• _What the exercise asks_
Scan the entries for the word "isAdmin". Every line that has it should be copied.

++++++

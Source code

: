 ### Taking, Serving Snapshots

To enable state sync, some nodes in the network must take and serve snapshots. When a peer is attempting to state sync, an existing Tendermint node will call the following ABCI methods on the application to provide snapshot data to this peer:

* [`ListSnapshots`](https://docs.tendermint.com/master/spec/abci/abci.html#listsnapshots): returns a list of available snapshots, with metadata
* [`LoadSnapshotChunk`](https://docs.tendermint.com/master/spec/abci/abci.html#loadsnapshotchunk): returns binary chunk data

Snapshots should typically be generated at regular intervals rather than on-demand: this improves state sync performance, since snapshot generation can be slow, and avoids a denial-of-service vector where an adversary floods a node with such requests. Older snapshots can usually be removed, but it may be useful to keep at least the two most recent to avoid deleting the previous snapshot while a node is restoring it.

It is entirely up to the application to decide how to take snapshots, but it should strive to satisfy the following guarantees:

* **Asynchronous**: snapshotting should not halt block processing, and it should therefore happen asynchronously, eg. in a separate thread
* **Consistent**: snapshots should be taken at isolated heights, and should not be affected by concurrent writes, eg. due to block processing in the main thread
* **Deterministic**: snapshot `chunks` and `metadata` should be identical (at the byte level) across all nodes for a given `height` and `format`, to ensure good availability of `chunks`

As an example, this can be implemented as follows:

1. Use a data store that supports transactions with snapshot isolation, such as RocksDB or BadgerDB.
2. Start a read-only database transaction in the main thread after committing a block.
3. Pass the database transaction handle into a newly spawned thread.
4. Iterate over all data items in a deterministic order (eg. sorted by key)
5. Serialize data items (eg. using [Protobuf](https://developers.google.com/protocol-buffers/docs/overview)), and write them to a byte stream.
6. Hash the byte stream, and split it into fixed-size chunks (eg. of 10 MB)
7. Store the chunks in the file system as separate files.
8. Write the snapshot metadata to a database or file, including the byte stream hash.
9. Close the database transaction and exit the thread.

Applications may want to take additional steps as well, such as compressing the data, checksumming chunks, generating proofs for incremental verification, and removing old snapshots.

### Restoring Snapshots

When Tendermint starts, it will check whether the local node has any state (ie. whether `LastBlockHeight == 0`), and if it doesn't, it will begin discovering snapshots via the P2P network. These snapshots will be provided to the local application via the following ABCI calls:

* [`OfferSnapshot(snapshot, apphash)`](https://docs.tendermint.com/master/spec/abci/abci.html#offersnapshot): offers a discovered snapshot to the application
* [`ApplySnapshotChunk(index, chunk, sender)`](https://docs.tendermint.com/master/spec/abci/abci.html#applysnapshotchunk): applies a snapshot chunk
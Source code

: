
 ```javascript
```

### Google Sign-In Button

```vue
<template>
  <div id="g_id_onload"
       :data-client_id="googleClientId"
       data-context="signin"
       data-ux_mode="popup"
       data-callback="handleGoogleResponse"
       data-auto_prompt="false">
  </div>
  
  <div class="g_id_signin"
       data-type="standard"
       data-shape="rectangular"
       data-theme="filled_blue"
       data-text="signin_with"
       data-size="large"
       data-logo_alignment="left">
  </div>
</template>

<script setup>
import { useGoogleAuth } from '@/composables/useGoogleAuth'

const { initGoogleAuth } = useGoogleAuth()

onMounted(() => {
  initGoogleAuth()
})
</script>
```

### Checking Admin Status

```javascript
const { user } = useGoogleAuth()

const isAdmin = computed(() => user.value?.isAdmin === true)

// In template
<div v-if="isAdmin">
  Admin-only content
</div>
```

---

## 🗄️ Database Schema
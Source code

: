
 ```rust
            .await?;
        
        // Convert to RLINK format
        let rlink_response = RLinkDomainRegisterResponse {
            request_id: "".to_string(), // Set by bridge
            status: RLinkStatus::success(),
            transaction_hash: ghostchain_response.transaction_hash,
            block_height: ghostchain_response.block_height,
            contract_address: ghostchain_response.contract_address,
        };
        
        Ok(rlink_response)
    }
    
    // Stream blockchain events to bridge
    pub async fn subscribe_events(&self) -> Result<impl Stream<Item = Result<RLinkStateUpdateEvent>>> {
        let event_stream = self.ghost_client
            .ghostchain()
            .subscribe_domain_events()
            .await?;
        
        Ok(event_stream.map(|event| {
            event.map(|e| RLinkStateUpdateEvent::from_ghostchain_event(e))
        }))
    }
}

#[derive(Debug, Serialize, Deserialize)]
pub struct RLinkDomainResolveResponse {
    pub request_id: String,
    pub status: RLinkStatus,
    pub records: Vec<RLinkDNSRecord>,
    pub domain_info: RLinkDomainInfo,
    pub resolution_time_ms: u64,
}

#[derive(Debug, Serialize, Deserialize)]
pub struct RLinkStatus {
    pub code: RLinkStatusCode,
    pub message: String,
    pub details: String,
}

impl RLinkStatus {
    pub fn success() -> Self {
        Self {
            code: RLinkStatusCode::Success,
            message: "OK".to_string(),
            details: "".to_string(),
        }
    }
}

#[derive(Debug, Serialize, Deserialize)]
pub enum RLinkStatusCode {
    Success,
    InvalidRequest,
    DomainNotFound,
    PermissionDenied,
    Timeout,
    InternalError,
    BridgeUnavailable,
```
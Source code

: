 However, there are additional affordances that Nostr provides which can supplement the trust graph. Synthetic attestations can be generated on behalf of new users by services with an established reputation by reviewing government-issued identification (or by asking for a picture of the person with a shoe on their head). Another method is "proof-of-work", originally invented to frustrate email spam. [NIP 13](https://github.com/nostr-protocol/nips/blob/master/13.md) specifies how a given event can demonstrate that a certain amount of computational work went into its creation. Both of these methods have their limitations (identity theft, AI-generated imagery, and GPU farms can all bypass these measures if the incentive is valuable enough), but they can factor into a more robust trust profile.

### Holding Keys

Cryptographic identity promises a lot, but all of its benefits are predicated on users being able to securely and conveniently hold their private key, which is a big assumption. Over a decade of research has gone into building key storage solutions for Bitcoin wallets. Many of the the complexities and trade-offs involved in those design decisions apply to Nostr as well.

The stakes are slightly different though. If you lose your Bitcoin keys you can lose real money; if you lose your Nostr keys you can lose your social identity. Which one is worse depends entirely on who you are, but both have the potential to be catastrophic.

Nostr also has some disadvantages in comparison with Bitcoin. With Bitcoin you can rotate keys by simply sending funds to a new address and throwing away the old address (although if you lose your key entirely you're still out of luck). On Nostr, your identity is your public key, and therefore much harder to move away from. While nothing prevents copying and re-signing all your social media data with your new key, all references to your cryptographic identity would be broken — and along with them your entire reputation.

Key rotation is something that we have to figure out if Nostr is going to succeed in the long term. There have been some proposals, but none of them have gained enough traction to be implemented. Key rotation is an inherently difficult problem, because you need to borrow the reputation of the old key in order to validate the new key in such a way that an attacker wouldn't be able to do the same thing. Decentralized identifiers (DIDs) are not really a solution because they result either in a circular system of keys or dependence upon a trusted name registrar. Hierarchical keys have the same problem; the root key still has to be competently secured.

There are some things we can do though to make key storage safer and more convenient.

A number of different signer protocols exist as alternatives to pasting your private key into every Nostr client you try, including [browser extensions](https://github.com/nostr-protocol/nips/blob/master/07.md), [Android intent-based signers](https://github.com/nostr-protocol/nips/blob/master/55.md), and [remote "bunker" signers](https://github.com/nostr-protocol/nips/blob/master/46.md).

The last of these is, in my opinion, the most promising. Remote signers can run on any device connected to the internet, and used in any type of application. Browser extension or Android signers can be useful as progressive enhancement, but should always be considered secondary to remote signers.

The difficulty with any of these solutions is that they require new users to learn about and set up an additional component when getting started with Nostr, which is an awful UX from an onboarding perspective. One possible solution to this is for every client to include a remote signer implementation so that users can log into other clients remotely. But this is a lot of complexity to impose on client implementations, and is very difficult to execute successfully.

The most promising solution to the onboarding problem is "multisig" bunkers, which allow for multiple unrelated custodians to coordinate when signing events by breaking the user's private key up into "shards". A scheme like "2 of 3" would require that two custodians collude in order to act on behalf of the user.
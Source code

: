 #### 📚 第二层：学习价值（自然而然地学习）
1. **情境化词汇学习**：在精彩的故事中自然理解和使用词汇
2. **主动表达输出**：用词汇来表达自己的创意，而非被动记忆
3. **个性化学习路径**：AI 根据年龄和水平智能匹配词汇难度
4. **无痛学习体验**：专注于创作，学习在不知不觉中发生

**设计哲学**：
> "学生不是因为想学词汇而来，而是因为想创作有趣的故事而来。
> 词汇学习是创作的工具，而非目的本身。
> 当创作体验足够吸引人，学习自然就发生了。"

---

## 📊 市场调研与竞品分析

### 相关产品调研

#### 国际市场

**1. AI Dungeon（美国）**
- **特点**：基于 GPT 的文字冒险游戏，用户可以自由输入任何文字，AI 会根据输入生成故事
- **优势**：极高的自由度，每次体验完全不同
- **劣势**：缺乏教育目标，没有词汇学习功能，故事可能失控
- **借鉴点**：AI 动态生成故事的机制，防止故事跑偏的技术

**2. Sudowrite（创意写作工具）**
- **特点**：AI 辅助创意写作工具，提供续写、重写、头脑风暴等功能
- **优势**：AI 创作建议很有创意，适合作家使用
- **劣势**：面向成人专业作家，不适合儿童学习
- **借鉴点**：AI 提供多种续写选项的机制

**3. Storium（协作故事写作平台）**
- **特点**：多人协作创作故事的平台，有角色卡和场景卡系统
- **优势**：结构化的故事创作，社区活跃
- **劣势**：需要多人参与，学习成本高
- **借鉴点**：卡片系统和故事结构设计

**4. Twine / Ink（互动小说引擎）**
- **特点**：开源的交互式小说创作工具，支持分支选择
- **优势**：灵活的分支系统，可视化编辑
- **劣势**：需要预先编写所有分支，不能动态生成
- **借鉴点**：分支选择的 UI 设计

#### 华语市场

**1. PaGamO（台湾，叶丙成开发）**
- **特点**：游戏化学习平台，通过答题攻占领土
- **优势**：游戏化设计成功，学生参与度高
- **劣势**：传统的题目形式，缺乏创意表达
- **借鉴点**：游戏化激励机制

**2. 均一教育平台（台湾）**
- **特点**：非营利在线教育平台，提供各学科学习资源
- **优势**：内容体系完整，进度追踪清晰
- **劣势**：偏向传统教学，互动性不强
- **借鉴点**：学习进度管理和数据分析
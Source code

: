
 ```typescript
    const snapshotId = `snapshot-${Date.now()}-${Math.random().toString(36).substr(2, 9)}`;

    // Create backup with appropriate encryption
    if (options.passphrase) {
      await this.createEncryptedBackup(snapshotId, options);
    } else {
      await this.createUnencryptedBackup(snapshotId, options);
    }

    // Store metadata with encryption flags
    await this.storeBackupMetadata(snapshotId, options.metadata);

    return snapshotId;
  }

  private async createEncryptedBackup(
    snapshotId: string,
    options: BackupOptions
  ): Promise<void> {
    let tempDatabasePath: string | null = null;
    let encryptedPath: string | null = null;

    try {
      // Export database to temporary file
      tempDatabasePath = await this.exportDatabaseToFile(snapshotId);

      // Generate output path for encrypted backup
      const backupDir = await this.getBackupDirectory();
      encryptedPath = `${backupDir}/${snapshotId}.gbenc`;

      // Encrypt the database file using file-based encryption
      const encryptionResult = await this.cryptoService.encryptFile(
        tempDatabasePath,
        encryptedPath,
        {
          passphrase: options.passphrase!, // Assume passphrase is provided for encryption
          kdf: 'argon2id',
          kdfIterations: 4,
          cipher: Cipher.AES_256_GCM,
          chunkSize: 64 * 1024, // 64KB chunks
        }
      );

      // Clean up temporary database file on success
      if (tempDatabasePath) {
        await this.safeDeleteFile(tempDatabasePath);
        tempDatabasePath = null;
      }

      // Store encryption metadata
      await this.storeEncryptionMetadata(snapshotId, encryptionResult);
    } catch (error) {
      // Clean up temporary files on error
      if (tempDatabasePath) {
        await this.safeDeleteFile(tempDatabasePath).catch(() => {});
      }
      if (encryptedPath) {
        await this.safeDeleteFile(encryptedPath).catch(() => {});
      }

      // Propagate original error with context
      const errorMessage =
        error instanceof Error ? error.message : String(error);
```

++++++

• _Exercise result_
const isAdmin = computed(() => user.value?.isAdmin === true)
<div v-if="isAdmin">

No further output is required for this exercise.